12-14-2022, 05:05 AM
(12-14-2022, 12:40 AM)JasonBlack Wrote: One thing that is sure to go: the divide over whether to have more vs less involvement overseas is a generation one, not a left/right one. Silents and boomers want more "spreading democracy", nation building, being the world police, etc. Millennials and zoomers want us to leave the rest of the world alone and focus on ourselves. One of my biggest gripes with Idealist generations is their tendency to want to project universalist ideologies as far as possible, and they expect other generations to foot the bill and make the sacrifices necessary for this to happen. The Civil War is probably the most extreme example, but this trait is still definitely present in boomers.
In the event that they are opposing rather than complimentary priorities, the question is what is best for America, not what is best for the rest of the world. Many boomers (and likely a few in here) will object to this, but frankly...most of y'all gon' be dead by the 1T, and the younger generations simply don't care about that. We care about rebuilding, not making sacrifices for causes primarily aimed at benefitting foreign parties.

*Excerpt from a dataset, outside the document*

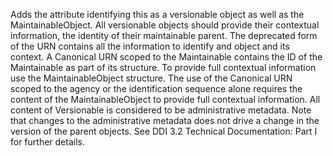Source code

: Adds the attribute identifying this as a versionable object as well as the MaintainableObject. All versionable objects should provide their contextual information, the identity of their maintainable parent. The deprecated form of the URN contains all the information to identify and object and its context. A Canonical URN scoped to the Maintainable contains the ID of the Maintainable as part of its structure. To provide full contextual information use the MaintainableObject structure. The use of the Canonical URN scoped to the agency or the identification sequence alone requires the content of the MaintainableObject to provide full contextual information. All content of Versionable is considered to be administrative metadata. Note that changes to the administrative metadata does not drive a change in the version of the parent objects. See DDI 3.2 Technical Documentation: Part I for further details.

Is this why the US is moving slowly on climate change so far & appears to not care as much as other places on this topic? Slowing down the phenomenon will also benefit the US in addition to everywhere else, but it seems even my (Millennial) generation & the Xers I know don't seem to care enough about it to push industry to change. Do we just think we won't be around to see whatever the outcome will be? (Xers will be 70+/'twilight years' in 2050, Millennials 50+/'leaving prime age', etc) Millennials are in the 'raising kids/family' phase and likely just don't have the time to pursue a lot of protesting for something far down the pike when we have plenty on our plate now that is troublesome.